Unlike to the routine pelvic irradiation among RTOG protocols [3, 4, 9, 19], our bladder-only approach for T2 tumors and pelvic nodal coverage for T3, T4 lesions seemed appropriate. In a large retrospective series by Stein et al [38], incidence of lymph node involvement was closely related to the T staging of the primary bladder tumor; the incidences of lymph node involvement were 18% and 42% for T2 and T4 tumors, respectively. Our radiation protocol resulted in low locoregional failure rate (15.6%). In additional to the low incidence of regional failure, our study also demonstrated very low incidence of late grade toxicity (1.43% of late GU toxicity and 0% of late GI toxicity). Acute grade 3 or more toxicity was not seen. The bladder-only irradiation in combination with 3D-CRT and IMRT to T2 disease may be a sound alternative to pelvic irradiation.

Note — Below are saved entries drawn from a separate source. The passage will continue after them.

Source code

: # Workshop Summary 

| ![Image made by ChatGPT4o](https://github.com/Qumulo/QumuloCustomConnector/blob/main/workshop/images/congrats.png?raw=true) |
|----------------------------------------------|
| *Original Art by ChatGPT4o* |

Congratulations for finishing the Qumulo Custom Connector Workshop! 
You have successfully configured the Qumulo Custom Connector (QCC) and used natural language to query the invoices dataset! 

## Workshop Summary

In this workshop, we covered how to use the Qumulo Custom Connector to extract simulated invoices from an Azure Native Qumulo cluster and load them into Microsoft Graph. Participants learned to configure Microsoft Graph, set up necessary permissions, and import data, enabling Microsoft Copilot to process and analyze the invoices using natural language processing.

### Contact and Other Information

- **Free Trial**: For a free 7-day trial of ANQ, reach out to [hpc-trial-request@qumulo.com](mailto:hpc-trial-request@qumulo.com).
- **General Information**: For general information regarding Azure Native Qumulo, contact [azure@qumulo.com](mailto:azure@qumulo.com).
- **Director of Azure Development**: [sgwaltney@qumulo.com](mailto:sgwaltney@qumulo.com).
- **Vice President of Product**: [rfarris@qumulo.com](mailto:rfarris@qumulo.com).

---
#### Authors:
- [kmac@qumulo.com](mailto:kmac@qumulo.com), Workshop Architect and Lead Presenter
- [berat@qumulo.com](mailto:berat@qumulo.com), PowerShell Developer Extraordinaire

The distant metastasis free survival rate in our study is 73.5% and 67.1% at 2- and 5-year, respectively. Extravesicle diseases were consistently associated with high rates of distant metastasis. The value of adjuvant chemotherapy in bladder preservation was investigated in RTOG 97-06 [32]. Although the result was promising, less than half of the enrolled patients completed the designated treatment. Adjuvant chemotherapy was not part of our treatment strategy in patients without pelvic node metastasis, even though a substantial proportion of extravesicle tumors in our study (T3 + T4 = 41.5%). Yet this did not jeopardize our OS rate. Unless randomized trial has proven NAC followed by CCRT and followed by chemotherapy is better CCRT alone, our upfront CCRT strategy will be continued.

Conclusions

Aim of bladder preservation therapy is to offer a quality of life treatment and avoid potential morbidity from chemotherapy or radiotherapy without compromising bladder preservation rate. Upfront CCRT with mild weekly cisplatin regimen without NAC or adjuvant chemotherapy could provide reasonable CR rate, OS and bladder preservation rate in T2-4N0 stage bladder cancer patients.